В них, как и в устном ее рассказе, в какой-то степени слилось то, что сохранила память, с тем, что прочитано было ею к тому времени в романе: при первом же чтении произведения, подписанного именем давно забытого ею человека, и она сама, и ее близкие, посвященные в подробности этой истории (сестра Маргариты Петровны работала в «Гудке» и знала Булгакова), «узнали» ее в героине...
Перед нами поэтому — и часть легенды, и живые подробности жизни Булгакова, одного из его увлечений, оказавшегося связанным, во всяком случае, с именем героини романа.

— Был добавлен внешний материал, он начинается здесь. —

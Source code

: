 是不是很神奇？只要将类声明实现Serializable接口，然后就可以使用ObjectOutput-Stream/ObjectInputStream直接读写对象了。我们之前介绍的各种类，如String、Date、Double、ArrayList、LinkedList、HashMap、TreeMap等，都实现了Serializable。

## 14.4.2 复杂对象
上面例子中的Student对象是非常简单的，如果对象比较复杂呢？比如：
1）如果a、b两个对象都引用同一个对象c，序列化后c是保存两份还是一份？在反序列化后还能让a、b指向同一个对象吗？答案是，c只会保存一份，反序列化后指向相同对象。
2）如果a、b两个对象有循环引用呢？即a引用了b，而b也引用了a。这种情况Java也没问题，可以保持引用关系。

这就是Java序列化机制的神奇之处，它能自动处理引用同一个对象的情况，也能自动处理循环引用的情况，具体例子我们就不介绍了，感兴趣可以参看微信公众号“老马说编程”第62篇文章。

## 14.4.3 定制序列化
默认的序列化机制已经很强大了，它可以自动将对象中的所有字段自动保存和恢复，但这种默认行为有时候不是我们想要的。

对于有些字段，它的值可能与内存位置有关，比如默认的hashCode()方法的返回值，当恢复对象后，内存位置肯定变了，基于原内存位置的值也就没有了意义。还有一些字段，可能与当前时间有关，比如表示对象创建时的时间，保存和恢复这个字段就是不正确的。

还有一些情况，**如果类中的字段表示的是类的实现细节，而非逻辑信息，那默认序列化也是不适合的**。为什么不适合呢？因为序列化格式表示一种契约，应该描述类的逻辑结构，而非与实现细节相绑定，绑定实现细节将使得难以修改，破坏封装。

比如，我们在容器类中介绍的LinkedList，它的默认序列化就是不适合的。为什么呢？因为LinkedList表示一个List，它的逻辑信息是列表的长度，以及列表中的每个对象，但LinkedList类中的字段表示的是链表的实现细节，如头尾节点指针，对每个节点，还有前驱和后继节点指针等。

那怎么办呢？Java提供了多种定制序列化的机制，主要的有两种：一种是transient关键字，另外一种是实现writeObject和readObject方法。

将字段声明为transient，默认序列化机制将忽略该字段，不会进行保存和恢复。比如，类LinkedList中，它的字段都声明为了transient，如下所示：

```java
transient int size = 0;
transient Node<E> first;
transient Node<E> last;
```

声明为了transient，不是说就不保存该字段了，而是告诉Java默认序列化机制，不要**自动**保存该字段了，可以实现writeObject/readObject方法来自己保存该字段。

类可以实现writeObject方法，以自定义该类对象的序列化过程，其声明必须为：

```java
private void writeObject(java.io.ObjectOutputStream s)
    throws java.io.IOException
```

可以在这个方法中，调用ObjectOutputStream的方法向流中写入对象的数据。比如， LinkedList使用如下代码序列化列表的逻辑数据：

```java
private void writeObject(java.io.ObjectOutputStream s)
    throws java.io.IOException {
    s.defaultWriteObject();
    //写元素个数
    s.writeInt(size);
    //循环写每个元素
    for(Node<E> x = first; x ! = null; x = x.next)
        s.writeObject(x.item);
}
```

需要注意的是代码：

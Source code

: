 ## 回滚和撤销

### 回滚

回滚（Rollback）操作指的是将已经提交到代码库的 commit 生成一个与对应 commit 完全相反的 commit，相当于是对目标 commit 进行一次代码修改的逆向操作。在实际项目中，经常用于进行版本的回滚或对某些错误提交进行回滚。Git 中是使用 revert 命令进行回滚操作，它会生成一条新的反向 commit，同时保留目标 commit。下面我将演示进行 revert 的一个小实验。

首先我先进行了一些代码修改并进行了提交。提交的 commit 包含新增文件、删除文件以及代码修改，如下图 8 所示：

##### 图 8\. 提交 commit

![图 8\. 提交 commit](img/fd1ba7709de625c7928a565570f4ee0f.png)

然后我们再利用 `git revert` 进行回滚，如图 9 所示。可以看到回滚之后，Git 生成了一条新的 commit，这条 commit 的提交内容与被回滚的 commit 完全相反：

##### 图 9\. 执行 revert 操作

Маргарита Петровна описывала, как она однажды весной приехала с дачи в Москву («Приятное чувство свободы, можно никуда не торопиться. Дети на даче, муж в командировке...) и шла по улице с желтыми весенними цветами в руках. Ее догнал небольшого роста, «очень хорошо, даже нарядно» одетый человек. Она не хотела знакомиться («я на тротуарах не знакомлюсь»), он продолжал идти за ней, наконец, попросил «минуту помедлить, чтобы можно было представиться. Снял головной убор, очень почтительно, свободно поклонился, сказал: «Михаил Булгаков». Фамилия знакома, но кто это, кто? Я сразу почувствовала, что это хорошо воспитанный незаурядный человек». Она сомневалась. знали ли тогда «Дни Турбиных». Фамилия связывалась в ее сознании с иным Булгаковым, о котором она слышала от отца «как об одном из приближенных Толстого». <...> Во время знакомства с Михаилом Афанасьевичем я была уверена, что это кто-то из окружения Толстого. К тому же и разговор вскоре зашел о Толстом <...> Он очень интересно рассказывал о Л. Толстом, говорил, что где-то (в музее?) разбирает его письма (возможно, эта деталь датирует встречу временем работы над инсценировкой «Войны и мира» — то есть весной 1931 или 1932 года... — М. Ч.)